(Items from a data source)
• • • •
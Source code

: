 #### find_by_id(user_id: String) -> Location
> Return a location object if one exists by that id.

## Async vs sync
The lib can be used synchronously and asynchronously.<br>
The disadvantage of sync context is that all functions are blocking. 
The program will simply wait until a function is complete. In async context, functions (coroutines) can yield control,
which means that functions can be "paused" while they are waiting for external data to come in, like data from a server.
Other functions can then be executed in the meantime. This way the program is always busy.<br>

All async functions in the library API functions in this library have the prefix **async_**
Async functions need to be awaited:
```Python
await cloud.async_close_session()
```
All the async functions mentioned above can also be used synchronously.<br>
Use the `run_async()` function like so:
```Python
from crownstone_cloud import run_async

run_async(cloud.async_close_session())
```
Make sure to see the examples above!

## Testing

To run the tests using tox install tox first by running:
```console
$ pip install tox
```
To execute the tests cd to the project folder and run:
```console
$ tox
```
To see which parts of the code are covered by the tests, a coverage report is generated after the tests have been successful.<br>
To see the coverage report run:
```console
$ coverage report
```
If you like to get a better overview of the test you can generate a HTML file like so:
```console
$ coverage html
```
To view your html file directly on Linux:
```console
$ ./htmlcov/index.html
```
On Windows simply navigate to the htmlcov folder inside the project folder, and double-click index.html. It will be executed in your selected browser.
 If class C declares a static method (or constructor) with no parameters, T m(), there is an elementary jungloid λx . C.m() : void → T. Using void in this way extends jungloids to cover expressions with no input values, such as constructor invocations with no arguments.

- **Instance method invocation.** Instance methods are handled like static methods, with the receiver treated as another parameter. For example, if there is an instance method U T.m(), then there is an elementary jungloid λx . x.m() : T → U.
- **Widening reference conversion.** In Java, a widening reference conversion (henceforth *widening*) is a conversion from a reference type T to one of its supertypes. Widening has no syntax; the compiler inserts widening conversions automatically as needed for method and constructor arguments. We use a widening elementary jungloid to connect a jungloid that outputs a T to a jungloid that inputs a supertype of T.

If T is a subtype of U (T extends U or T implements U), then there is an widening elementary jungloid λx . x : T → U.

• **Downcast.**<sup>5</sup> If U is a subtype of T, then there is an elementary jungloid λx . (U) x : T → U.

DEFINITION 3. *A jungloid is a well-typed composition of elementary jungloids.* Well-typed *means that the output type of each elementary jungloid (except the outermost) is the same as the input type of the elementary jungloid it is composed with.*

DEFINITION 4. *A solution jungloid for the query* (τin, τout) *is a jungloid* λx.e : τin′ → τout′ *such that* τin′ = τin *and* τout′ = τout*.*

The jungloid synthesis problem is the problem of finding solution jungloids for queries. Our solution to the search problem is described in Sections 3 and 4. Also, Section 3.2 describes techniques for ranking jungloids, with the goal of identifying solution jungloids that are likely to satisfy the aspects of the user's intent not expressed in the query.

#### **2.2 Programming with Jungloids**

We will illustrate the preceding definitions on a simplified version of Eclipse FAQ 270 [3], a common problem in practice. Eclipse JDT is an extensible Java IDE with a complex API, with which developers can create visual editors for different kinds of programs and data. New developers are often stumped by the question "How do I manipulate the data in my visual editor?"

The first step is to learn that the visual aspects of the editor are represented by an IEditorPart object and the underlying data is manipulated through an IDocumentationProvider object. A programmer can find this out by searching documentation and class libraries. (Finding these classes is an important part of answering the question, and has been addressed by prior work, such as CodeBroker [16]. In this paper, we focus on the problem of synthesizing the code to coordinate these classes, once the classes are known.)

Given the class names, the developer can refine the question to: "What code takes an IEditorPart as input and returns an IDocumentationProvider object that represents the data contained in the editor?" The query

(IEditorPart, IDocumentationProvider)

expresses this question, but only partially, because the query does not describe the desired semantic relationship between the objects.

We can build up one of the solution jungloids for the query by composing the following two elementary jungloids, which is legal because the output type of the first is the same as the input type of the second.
• • • •
*Problem to work on:* Copy, please, every line from the start of the entries down to the line that holds "- **Instance method", with both of those lines included and no others.

*Response to this exercise:*
Source code

: #### find_by_id(user_id: String) -> Location
> Return a location object if one exists by that id.

## Async vs sync
The lib can be used synchronously and asynchronously.<br>
The disadvantage of sync context is that all functions are blocking. 
The program will simply wait until a function is complete. In async context, functions (coroutines) can yield control,
which means that functions can be "paused" while they are waiting for external data to come in, like data from a server.
Other functions can then be executed in the meantime. This way the program is always busy.<br>

All async functions in the library API functions in this library have the prefix **async_**
Async functions need to be awaited:
```Python
await cloud.async_close_session()
```
All the async functions mentioned above can also be used synchronously.<br>
Use the `run_async()` function like so:
```Python
from crownstone_cloud import run_async

run_async(cloud.async_close_session())
```
Make sure to see the examples above!

## Testing

To run the tests using tox install tox first by running:
```console
$ pip install tox
```
To execute the tests cd to the project folder and run:
```console
$ tox
```
To see which parts of the code are covered by the tests, a coverage report is generated after the tests have been successful.<br>
To see the coverage report run:
```console
$ coverage report
```
If you like to get a better overview of the test you can generate a HTML file like so:
```console
$ coverage html
```
To view your html file directly on Linux:
```console
$ ./htmlcov/index.html
```
On Windows simply navigate to the htmlcov folder inside the project folder, and double-click index.html. It will be executed in your selected browser.
 If class C declares a static method (or constructor) with no parameters, T m(), there is an elementary jungloid λx . C.m() : void → T. Using void in this way extends jungloids to cover expressions with no input values, such as constructor invocations with no arguments.

- **Instance method invocation.** Instance methods are handled like static methods, with the receiver treated as another parameter. For example, if there is an instance method U T.m(), then there is an elementary jungloid λx . x.m() : T → U.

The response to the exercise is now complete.